EXTRACTED RECORDS >>
────────────────────
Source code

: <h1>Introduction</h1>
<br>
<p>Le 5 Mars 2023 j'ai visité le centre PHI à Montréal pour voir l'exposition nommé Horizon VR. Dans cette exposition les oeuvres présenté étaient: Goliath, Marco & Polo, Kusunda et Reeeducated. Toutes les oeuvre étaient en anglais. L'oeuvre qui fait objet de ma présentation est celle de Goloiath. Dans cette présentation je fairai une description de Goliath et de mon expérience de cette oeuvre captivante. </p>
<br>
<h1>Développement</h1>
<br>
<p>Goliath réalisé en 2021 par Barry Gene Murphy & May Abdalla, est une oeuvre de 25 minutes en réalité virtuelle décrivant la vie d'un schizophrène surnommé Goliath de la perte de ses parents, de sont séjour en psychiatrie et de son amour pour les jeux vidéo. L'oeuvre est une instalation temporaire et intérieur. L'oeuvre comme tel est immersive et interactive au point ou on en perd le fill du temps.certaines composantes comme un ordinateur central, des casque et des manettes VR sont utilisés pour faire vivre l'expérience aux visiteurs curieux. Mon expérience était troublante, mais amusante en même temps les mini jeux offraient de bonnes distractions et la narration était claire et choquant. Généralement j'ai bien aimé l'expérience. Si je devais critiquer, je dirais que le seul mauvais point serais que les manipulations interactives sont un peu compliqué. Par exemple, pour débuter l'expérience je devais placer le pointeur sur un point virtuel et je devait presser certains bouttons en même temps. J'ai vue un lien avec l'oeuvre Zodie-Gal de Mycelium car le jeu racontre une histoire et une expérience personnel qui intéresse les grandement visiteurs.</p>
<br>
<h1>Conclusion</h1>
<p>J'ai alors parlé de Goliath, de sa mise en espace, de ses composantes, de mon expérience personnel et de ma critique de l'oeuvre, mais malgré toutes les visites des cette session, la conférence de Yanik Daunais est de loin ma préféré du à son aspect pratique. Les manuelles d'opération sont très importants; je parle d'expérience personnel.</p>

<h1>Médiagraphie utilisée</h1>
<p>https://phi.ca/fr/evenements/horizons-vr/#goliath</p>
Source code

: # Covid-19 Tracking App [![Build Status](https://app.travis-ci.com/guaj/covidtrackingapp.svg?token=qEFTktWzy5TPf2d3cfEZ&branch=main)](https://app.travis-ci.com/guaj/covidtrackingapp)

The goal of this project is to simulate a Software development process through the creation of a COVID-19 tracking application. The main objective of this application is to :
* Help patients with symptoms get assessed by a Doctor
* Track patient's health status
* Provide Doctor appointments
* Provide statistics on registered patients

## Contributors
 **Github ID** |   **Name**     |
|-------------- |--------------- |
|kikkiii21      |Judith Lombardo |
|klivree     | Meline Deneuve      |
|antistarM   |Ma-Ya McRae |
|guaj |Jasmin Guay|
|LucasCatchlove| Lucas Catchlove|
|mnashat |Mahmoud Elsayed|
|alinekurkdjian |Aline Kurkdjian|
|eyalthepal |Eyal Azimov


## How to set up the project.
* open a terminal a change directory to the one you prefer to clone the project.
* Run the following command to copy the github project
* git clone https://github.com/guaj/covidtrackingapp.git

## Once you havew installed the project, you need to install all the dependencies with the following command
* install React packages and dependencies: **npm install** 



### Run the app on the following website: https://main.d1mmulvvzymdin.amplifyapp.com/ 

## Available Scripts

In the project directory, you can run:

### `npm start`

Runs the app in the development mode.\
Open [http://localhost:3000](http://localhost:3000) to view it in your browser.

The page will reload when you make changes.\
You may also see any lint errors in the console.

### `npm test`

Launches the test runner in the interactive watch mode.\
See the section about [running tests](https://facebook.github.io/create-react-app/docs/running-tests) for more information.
────────────────────
Reproduce each line of the material that mentions "following".

* Run the following command to copy the github project
## Once you havew installed the project, you need to install all the dependencies with the following command
### Run the app on the following website: https://main.d1mmulvvzymdin.amplifyapp.com/ 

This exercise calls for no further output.